■ Dataset entries
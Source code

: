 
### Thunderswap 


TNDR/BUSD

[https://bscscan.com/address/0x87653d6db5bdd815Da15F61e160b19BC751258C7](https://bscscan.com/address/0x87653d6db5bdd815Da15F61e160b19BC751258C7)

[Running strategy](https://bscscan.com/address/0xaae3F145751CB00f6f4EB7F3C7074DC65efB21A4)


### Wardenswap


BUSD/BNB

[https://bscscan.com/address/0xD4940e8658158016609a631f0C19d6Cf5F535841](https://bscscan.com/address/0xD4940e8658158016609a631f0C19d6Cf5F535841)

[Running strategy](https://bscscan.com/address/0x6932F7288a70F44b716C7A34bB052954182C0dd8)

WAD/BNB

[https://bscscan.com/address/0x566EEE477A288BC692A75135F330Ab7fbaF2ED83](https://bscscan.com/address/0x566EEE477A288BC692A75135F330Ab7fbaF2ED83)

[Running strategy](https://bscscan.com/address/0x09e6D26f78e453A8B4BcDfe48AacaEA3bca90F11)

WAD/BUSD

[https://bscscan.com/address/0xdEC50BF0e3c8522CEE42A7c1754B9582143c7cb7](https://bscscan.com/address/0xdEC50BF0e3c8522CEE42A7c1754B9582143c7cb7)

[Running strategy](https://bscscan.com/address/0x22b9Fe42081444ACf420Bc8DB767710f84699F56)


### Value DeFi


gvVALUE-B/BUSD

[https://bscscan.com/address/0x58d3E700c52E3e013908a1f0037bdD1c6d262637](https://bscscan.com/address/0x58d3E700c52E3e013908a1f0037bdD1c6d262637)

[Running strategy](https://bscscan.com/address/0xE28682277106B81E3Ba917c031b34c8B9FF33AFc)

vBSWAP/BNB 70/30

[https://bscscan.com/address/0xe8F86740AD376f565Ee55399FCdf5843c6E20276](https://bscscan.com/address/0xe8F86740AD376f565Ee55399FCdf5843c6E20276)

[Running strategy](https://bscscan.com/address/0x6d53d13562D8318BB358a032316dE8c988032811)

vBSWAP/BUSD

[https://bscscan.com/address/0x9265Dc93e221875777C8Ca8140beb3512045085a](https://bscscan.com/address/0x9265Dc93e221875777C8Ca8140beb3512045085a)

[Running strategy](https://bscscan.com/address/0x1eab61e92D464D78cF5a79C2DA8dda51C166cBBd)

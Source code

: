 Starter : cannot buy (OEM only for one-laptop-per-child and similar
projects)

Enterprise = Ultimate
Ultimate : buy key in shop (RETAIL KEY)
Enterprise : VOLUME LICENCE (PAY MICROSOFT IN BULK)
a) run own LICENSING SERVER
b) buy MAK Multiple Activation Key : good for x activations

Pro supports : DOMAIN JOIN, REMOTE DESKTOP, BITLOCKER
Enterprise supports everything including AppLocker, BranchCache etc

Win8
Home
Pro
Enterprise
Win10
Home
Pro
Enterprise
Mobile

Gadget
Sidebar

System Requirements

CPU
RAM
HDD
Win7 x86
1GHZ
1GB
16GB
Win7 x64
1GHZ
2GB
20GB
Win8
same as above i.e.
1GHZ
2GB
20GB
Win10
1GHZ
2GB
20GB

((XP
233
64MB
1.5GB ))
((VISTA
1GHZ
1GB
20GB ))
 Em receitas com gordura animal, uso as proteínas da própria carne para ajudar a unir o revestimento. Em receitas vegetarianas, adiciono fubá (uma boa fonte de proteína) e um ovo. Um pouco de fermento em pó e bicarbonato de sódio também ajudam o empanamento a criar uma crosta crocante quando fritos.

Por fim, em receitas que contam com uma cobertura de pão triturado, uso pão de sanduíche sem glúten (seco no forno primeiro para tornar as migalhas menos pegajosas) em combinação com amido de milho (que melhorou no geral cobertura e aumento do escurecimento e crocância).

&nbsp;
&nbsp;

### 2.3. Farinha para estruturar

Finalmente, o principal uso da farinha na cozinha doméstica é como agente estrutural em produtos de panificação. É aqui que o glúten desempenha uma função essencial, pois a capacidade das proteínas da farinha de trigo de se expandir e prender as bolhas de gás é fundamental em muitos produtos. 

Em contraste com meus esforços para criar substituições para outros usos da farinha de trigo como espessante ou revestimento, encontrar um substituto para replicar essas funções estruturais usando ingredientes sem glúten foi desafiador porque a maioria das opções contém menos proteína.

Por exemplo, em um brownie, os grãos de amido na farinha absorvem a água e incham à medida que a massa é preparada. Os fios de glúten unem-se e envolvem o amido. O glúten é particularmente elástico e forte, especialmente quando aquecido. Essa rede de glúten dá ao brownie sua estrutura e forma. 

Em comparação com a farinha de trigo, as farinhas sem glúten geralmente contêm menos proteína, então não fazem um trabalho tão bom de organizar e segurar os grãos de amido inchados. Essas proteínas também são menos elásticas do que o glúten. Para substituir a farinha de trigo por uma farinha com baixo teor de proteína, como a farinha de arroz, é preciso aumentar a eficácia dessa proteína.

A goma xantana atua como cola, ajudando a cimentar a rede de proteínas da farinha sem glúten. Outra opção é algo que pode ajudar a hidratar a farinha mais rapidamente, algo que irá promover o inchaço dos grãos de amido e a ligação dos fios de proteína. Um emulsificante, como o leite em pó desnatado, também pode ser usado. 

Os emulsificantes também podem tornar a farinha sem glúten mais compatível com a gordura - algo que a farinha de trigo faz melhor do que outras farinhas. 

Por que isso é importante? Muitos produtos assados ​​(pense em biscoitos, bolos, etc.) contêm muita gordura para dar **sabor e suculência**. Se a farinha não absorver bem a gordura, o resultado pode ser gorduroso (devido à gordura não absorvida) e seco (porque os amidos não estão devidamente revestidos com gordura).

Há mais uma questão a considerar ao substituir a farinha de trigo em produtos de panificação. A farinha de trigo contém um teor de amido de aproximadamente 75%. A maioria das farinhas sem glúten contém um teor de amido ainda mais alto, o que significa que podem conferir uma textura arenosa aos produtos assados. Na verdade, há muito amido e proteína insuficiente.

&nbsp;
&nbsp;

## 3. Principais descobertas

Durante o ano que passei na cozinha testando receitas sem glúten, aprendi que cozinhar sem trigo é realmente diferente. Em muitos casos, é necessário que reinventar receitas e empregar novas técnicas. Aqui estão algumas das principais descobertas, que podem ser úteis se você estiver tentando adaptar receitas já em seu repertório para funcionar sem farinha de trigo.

■ WORK REQUEST
For the word "Enterprise", find every line in the data that holds it and copy that line.

■ COMPLETED EXERCISE
Enterprise = Ultimate
Enterprise : VOLUME LICENCE (PAY MICROSOFT IN BULK)
Enterprise supports everything including AppLocker, BranchCache etc
Enterprise
Enterprise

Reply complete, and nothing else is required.